WHAT TO WORK ON: Exclude the pictures; give every entry again exactly as written.

RECORD EXCERPTS:
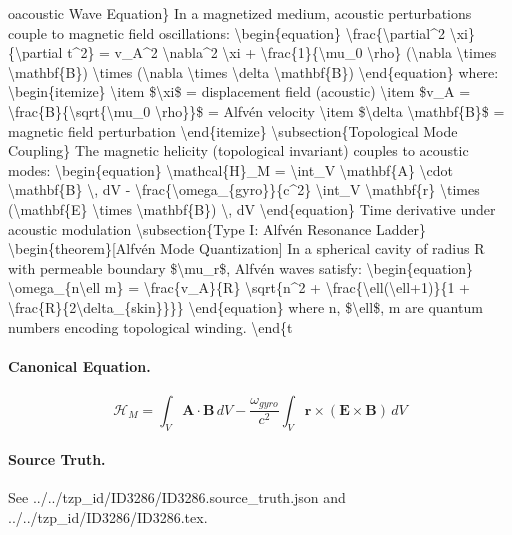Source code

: oacoustic Wave Equation\} In a magnetized medium, acoustic perturbations couple to magnetic field oscillations: \textbackslash{}begin\{equation\} \textbackslash{}frac\{\textbackslash{}partial\textasciicircum{}2 \textbackslash{}xi\}\{\textbackslash{}partial t\textasciicircum{}2\} = v\_A\textasciicircum{}2 \textbackslash{}nabla\textasciicircum{}2 \textbackslash{}xi + \textbackslash{}frac\{1\}\{\textbackslash{}mu\_0 \textbackslash{}rho\} (\textbackslash{}nabla \textbackslash{}times \textbackslash{}mathbf\{B\}) \textbackslash{}times (\textbackslash{}nabla \textbackslash{}times \textbackslash{}delta \textbackslash{}mathbf\{B\}) \textbackslash{}end\{equation\} where: \textbackslash{}begin\{itemize\} \textbackslash{}item \$\textbackslash{}xi\$ = displacement field (acoustic) \textbackslash{}item \$v\_A = \textbackslash{}frac\{B\}\{\textbackslash{}sqrt\{\textbackslash{}mu\_0 \textbackslash{}rho\}\}\$ = Alfvén velocity \textbackslash{}item \$\textbackslash{}delta \textbackslash{}mathbf\{B\}\$ = magnetic field perturbation \textbackslash{}end\{itemize\} \textbackslash{}subsection\{Topological Mode Coupling\} The magnetic helicity (topological invariant) couples to acoustic modes: \textbackslash{}begin\{equation\} \textbackslash{}mathcal\{H\}\_M = \textbackslash{}int\_V \textbackslash{}mathbf\{A\} \textbackslash{}cdot \textbackslash{}mathbf\{B\} \textbackslash{}, dV - \textbackslash{}frac\{\textbackslash{}omega\_\{gyro\}\}\{c\textasciicircum{}2\} \textbackslash{}int\_V \textbackslash{}mathbf\{r\} \textbackslash{}times (\textbackslash{}mathbf\{E\} \textbackslash{}times \textbackslash{}mathbf\{B\}) \textbackslash{}, dV \textbackslash{}end\{equation\} Time derivative under acoustic modulation \textbackslash{}subsection\{Type I: Alfvén Resonance Ladder\} \textbackslash{}begin\{theorem\}[Alfvén Mode Quantization] In a spherical cavity of radius R with permeable boundary \$\textbackslash{}mu\_r\$, Alfvén waves satisfy: \textbackslash{}begin\{equation\} \textbackslash{}omega\_\{n\textbackslash{}ell m\} = \textbackslash{}frac\{v\_A\}\{R\} \textbackslash{}sqrt\{n\textasciicircum{}2 + \textbackslash{}frac\{\textbackslash{}ell(\textbackslash{}ell+1)\}\{1 + \textbackslash{}frac\{R\}\{2\textbackslash{}delta\_\{skin\}\}\}\} \textbackslash{}end\{equation\} where n, \$\textbackslash{}ell\$, m are quantum numbers encoding topological winding. \textbackslash{}end\{t

\paragraph{Canonical Equation.}
\[
\begin{equation} \mathcal{H}_M = \int_V \mathbf{A} \cdot \mathbf{B} \, dV - \frac{ \omega_{gyro}}{c^2} \int_V \mathbf{r} \times ( \mathbf{E} \times \mathbf{B}) \, dV \end{equation}
\]

\paragraph{Source Truth.}
See ../../tzp\_id/ID3286/ID3286.source\_truth.json and ../../tzp\_id/ID3286/ID3286.tex.
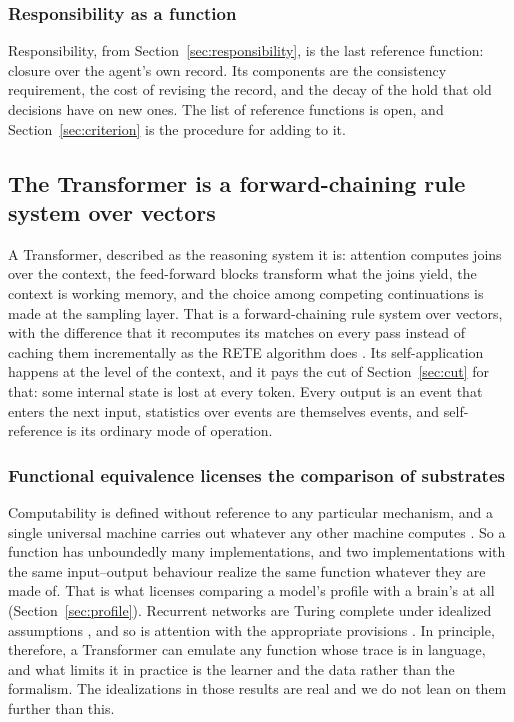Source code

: \subsubsection{Responsibility as a function}

Responsibility, from Section~\ref{sec:responsibility}, is the last reference function: closure over the
agent's own record. Its components are the consistency requirement, the cost of revising the record, and
the decay of the hold that old decisions have on new ones. The list of reference functions is open, and
Section~\ref{sec:criterion} is the procedure for adding to it.

\subsection{The Transformer is a forward-chaining rule system over vectors}
\label{sec:transformer}

A Transformer, described as the reasoning system it is: attention computes joins over the context, the
feed-forward blocks transform what the joins yield, the context is working memory, and the choice among
competing continuations is made at the sampling layer. That is a forward-chaining rule system over
vectors, with the difference that it recomputes its matches on every pass instead of caching them
incrementally as the RETE algorithm does \citep{forgy1982}. Its self-application happens at the level of
the context, and it pays the cut of Section~\ref{sec:cut} for that: some internal state is lost at every
token. Every output is an event that enters the next input, statistics over events are themselves
events, and self-reference is its ordinary mode of operation.

\subsubsection{Functional equivalence licenses the comparison of substrates}

Computability is defined without reference to any particular mechanism, and a single universal machine
carries out whatever any other machine computes \citep[\S 6--7]{turing1936}. So a function has
unboundedly many implementations, and two implementations with the same input--output behaviour realize
the same function whatever they are made of. That is what
licenses comparing a model's profile with a brain's at all (Section~\ref{sec:profile}). Recurrent
networks are Turing complete under idealized assumptions \citep{siegelmann1995}, and so is attention
with the appropriate provisions \citep{perez2021}. In principle, therefore, a Transformer can emulate
any function whose trace is in language, and what limits it in practice is the learner and the data
rather than the formalism. The idealizations in those results are real and we do not lean on them
further than this.

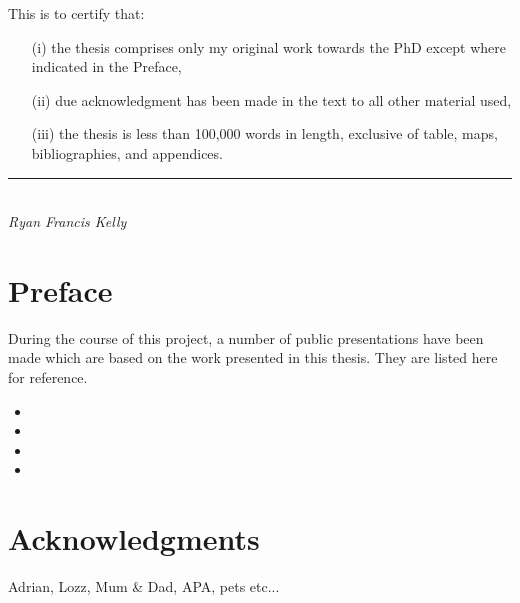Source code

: 


This is to certify that:
\begin{itemize}
\item[(i)] the thesis comprises only my original work towards the PhD except where indicated in the Preface,
\item[(ii)] due acknowledgment has been made in the text to all other material used,
\item[(iii)] the thesis is less than 100,000 words in length, exclusive of table, maps, bibliographies, and appendices.
\end{itemize}
\vspace{3cm}
\rule{70mm}{0.1mm}\\
\emph{Ryan Francis Kelly}

\chapter*{Preface} %
During the course of this project, a number of public presentations have been made which are based on the work
presented in this thesis. They are listed here for reference.
\nobibliography*
\begin{itemize}
\item {}
\item {}
\item {}
\item {}
\end{itemize}


\chapter*{Acknowledgments} %

Adrian, Lozz, Mum \& Dad, APA, pets etc...

\singlespace    %
\tableofcontents
\listoftables
\listoffigures

\newpage
{}








\appendix


\singlespace





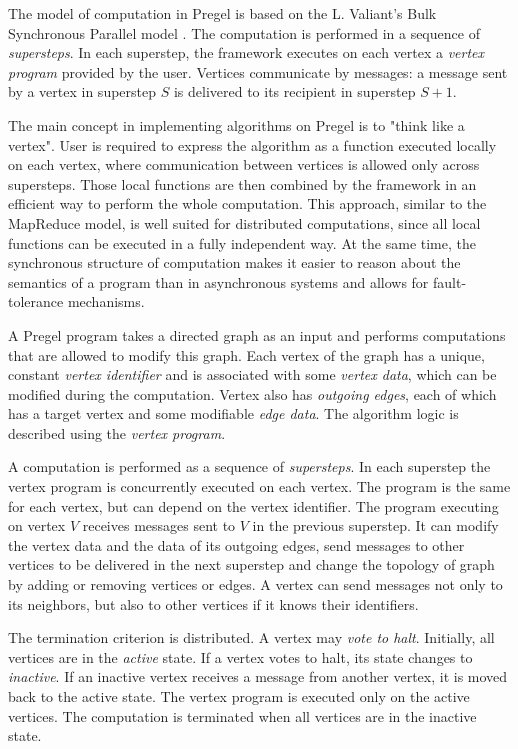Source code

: The model of computation in Pregel is based on the L. Valiant's Bulk Synchronous Parallel model \cite{bsp}. The computation is performed in a sequence of \emph{supersteps}. In each superstep, the framework executes on each vertex a \emph{vertex program} provided by the user. Vertices communicate by messages: a message sent by a vertex in superstep $S$ is delivered to its recipient in superstep $S+1$.


The main concept in implementing algorithms on Pregel is to "think like a vertex". User is required to express the algorithm as a function executed locally on each vertex, where communication between vertices is allowed only across supersteps. Those local functions are then combined by the framework in an efficient way to perform the whole computation. This approach, similar to the MapReduce model, is well suited for distributed computations, since all local functions can be executed in a fully independent way. At the same time, the synchronous structure of computation makes it easier to reason about the semantics of a program than in asynchronous systems and allows for fault-tolerance mechanisms.

A Pregel program takes a directed graph as an input and performs computations that are allowed to modify this graph.
Each vertex of the graph has a unique, constant \emph{vertex identifier} and is associated with some \emph{vertex data}, which can be modified during the computation. Vertex also has \emph{outgoing edges}, each of which has a target vertex and some modifiable \emph{edge data}. The algorithm logic is described using the \emph{vertex program}.

A computation is performed as a sequence of \emph{supersteps}. In each superstep the vertex program is concurrently executed on each vertex. The program is the same for each vertex, but can depend on the vertex identifier. The program executing on vertex $V$ receives messages sent to $V$ in the previous superstep. It can modify the vertex data and the data of its outgoing edges, send messages to other vertices to be delivered in the next superstep and change the topology of graph by adding or removing vertices or edges. A vertex can send messages not only to its neighbors, but also to other vertices if it knows their identifiers.

The termination criterion is distributed. A vertex may \emph{vote to halt}. Initially, all vertices are in the \emph{active} state. If a vertex votes to halt, its state changes to \emph{inactive}. If an inactive vertex receives a message from another vertex, it is moved back to the active state. The vertex program is executed only on the active vertices. The computation is terminated when all vertices are in the inactive state.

RESPONSE TO THE TASK:
Source code

: oacoustic Wave Equation\} In a magnetized medium, acoustic perturbations couple to magnetic field oscillations: \textbackslash{}begin\{equation\} \textbackslash{}frac\{\textbackslash{}partial\textasciicircum{}2 \textbackslash{}xi\}\{\textbackslash{}partial t\textasciicircum{}2\} = v\_A\textasciicircum{}2 \textbackslash{}nabla\textasciicircum{}2 \textbackslash{}xi + \textbackslash{}frac\{1\}\{\textbackslash{}mu\_0 \textbackslash{}rho\} (\textbackslash{}nabla \textbackslash{}times \textbackslash{}mathbf\{B\}) \textbackslash{}times (\textbackslash{}nabla \textbackslash{}times \textbackslash{}delta \textbackslash{}mathbf\{B\}) \textbackslash{}end\{equation\} where: \textbackslash{}begin\{itemize\} \textbackslash{}item \$\textbackslash{}xi\$ = displacement field (acoustic) \textbackslash{}item \$v\_A = \textbackslash{}frac\{B\}\{\textbackslash{}sqrt\{\textbackslash{}mu\_0 \textbackslash{}rho\}\}\$ = Alfvén velocity \textbackslash{}item \$\textbackslash{}delta \textbackslash{}mathbf\{B\}\$ = magnetic field perturbation \textbackslash{}end\{itemize\} \textbackslash{}subsection\{Topological Mode Coupling\} The magnetic helicity (topological invariant) couples to acoustic modes: \textbackslash{}begin\{equation\} \textbackslash{}mathcal\{H\}\_M = \textbackslash{}int\_V \textbackslash{}mathbf\{A\} \textbackslash{}cdot \textbackslash{}mathbf\{B\} \textbackslash{}, dV - \textbackslash{}frac\{\textbackslash{}omega\_\{gyro\}\}\{c\textasciicircum{}2\} \textbackslash{}int\_V \textbackslash{}mathbf\{r\} \textbackslash{}times (\textbackslash{}mathbf\{E\} \textbackslash{}times \textbackslash{}mathbf\{B\}) \textbackslash{}, dV \textbackslash{}end\{equation\} Time derivative under acoustic modulation \textbackslash{}subsection\{Type I: Alfvén Resonance Ladder\} \textbackslash{}begin\{theorem\}[Alfvén Mode Quantization] In a spherical cavity of radius R with permeable boundary \$\textbackslash{}mu\_r\$, Alfvén waves satisfy: \textbackslash{}begin\{equation\} \textbackslash{}omega\_\{n\textbackslash{}ell m\} = \textbackslash{}frac\{v\_A\}\{R\} \textbackslash{}sqrt\{n\textasciicircum{}2 + \textbackslash{}frac\{\textbackslash{}ell(\textbackslash{}ell+1)\}\{1 + \textbackslash{}frac\{R\}\{2\textbackslash{}delta\_\{skin\}\}\}\} \textbackslash{}end\{equation\} where n, \$\textbackslash{}ell\$, m are quantum numbers encoding topological winding. \textbackslash{}end\{t

\paragraph{Canonical Equation.}
\[
\begin{equation} \mathcal{H}_M = \int_V \mathbf{A} \cdot \mathbf{B} \, dV - \frac{ \omega_{gyro}}{c^2} \int_V \mathbf{r} \times ( \mathbf{E} \times \mathbf{B}) \, dV \end{equation}
\]

\paragraph{Source Truth.}
See ../../tzp\_id/ID3286/ID3286.source\_truth.json and ../../tzp\_id/ID3286/ID3286.tex.
Source code

: \subsubsection{Responsibility as a function}

Responsibility, from Section~\ref{sec:responsibility}, is the last reference function: closure over the
agent's own record. Its components are the consistency requirement, the cost of revising the record, and
the decay of the hold that old decisions have on new ones. The list of reference functions is open, and
Section~\ref{sec:criterion} is the procedure for adding to it.

\subsection{The Transformer is a forward-chaining rule system over vectors}
\label{sec:transformer}

A Transformer, described as the reasoning system it is: attention computes joins over the context, the
feed-forward blocks transform what the joins yield, the context is working memory, and the choice among
competing continuations is made at the sampling layer. That is a forward-chaining rule system over
vectors, with the difference that it recomputes its matches on every pass instead of caching them
incrementally as the RETE algorithm does \citep{forgy1982}. Its self-application happens at the level of
the context, and it pays the cut of Section~\ref{sec:cut} for that: some internal state is lost at every
token. Every output is an event that enters the next input, statistics over events are themselves
events, and self-reference is its ordinary mode of operation.

\subsubsection{Functional equivalence licenses the comparison of substrates}

Computability is defined without reference to any particular mechanism, and a single universal machine
carries out whatever any other machine computes \citep[\S 6--7]{turing1936}. So a function has
unboundedly many implementations, and two implementations with the same input--output behaviour realize
the same function whatever they are made of. That is what
licenses comparing a model's profile with a brain's at all (Section~\ref{sec:profile}). Recurrent
networks are Turing complete under idealized assumptions \citep{siegelmann1995}, and so is attention
with the appropriate provisions \citep{perez2021}. In principle, therefore, a Transformer can emulate
any function whose trace is in language, and what limits it in practice is the learner and the data
rather than the formalism. The idealizations in those results are real and we do not lean on them
further than this.

Source code

: 


This is to certify that:
\begin{itemize}
\item[(i)] the thesis comprises only my original work towards the PhD except where indicated in the Preface,
\item[(ii)] due acknowledgment has been made in the text to all other material used,
\item[(iii)] the thesis is less than 100,000 words in length, exclusive of table, maps, bibliographies, and appendices.
\end{itemize}
\vspace{3cm}
\rule{70mm}{0.1mm}\\
\emph{Ryan Francis Kelly}

\chapter*{Preface} %
During the course of this project, a number of public presentations have been made which are based on the work
presented in this thesis. They are listed here for reference.
\nobibliography*
\begin{itemize}
\item {}
\item {}
\item {}
\item {}
\end{itemize}


\chapter*{Acknowledgments} %

Adrian, Lozz, Mum \& Dad, APA, pets etc...

\singlespace    %
\tableofcontents
\listoftables
\listoffigures

\newpage
{}








\appendix


\singlespace





Source code

: The model of computation in Pregel is based on the L. Valiant's Bulk Synchronous Parallel model \cite{bsp}. The computation is performed in a sequence of \emph{supersteps}. In each superstep, the framework executes on each vertex a \emph{vertex program} provided by the user. Vertices communicate by messages: a message sent by a vertex in superstep $S$ is delivered to its recipient in superstep $S+1$.


The main concept in implementing algorithms on Pregel is to "think like a vertex". User is required to express the algorithm as a function executed locally on each vertex, where communication between vertices is allowed only across supersteps. Those local functions are then combined by the framework in an efficient way to perform the whole computation. This approach, similar to the MapReduce model, is well suited for distributed computations, since all local functions can be executed in a fully independent way. At the same time, the synchronous structure of computation makes it easier to reason about the semantics of a program than in asynchronous systems and allows for fault-tolerance mechanisms.

A Pregel program takes a directed graph as an input and performs computations that are allowed to modify this graph.
Each vertex of the graph has a unique, constant \emph{vertex identifier} and is associated with some \emph{vertex data}, which can be modified during the computation. Vertex also has \emph{outgoing edges}, each of which has a target vertex and some modifiable \emph{edge data}. The algorithm logic is described using the \emph{vertex program}.

A computation is performed as a sequence of \emph{supersteps}. In each superstep the vertex program is concurrently executed on each vertex. The program is the same for each vertex, but can depend on the vertex identifier. The program executing on vertex $V$ receives messages sent to $V$ in the previous superstep. It can modify the vertex data and the data of its outgoing edges, send messages to other vertices to be delivered in the next superstep and change the topology of graph by adding or removing vertices or edges. A vertex can send messages not only to its neighbors, but also to other vertices if it knows their identifiers.

The termination criterion is distributed. A vertex may \emph{vote to halt}. Initially, all vertices are in the \emph{active} state. If a vertex votes to halt, its state changes to \emph{inactive}. If an inactive vertex receives a message from another vertex, it is moved back to the active state. The vertex program is executed only on the active vertices. The computation is terminated when all vertices are in the inactive state.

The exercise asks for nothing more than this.